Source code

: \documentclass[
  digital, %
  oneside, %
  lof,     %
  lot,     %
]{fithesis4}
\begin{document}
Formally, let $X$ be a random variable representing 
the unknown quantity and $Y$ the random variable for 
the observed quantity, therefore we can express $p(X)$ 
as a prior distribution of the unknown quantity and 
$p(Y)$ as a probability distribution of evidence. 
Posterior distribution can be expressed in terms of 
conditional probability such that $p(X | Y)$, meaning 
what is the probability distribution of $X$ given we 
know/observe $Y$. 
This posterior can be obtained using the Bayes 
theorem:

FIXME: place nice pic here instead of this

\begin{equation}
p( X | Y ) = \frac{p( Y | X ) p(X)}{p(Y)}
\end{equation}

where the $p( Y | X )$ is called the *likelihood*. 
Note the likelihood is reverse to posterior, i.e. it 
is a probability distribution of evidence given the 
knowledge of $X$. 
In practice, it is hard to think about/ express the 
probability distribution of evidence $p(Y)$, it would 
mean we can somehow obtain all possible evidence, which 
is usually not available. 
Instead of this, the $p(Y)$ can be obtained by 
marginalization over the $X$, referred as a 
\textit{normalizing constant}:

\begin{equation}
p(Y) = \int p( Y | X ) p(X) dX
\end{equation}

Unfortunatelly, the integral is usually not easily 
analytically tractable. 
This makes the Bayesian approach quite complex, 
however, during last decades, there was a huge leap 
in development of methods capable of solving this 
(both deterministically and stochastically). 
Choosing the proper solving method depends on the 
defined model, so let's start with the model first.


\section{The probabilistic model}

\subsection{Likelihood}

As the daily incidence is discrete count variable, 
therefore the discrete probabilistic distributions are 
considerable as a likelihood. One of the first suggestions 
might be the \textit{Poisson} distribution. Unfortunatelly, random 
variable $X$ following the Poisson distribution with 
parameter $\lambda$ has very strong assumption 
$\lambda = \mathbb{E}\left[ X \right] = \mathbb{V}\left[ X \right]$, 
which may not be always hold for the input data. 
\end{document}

==

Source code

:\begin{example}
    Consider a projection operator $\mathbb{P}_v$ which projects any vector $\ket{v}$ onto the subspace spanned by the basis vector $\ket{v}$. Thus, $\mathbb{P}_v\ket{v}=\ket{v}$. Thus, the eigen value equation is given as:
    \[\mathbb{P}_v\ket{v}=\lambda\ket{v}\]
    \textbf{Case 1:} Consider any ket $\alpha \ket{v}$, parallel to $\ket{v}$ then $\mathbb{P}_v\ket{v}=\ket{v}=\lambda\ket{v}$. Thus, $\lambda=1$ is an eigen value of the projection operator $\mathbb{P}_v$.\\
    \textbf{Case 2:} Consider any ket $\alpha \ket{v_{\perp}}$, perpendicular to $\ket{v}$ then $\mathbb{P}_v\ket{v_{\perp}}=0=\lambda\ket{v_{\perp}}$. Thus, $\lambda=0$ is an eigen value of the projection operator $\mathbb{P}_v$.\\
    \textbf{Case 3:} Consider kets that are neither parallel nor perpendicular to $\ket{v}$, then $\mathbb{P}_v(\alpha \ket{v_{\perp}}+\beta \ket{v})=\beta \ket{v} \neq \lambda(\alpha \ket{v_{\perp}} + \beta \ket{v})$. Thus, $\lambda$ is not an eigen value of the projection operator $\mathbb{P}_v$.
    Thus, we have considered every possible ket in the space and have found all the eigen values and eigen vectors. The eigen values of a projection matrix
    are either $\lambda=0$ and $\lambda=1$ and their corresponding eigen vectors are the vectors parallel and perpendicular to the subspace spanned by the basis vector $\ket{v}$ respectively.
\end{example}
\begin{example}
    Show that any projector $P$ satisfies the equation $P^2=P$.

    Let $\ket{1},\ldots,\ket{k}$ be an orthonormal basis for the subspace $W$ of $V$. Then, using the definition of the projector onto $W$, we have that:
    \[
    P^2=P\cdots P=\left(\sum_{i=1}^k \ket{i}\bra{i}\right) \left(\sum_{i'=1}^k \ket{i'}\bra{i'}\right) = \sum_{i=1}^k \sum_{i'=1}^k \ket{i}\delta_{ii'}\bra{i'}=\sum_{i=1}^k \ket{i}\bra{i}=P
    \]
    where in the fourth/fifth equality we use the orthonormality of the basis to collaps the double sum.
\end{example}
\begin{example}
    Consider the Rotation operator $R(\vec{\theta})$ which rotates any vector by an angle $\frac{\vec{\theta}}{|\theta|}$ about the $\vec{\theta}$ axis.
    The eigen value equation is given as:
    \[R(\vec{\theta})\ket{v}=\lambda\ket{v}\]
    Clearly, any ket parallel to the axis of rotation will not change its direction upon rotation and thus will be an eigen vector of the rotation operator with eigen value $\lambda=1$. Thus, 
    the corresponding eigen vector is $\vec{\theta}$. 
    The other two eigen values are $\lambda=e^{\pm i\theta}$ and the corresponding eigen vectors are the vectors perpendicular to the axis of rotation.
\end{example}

= Problem requirements =
All lines in the entries above that include "with" should be found and copied.

= Reply =
defined model, so let's start with the model first.
variable $X$ following the Poisson distribution with 
    Clearly, any ket parallel to the axis of rotation will not change its direction upon rotation and thus will be an eigen vector of the rotation operator with eigen value $\lambda=1$. Thus, 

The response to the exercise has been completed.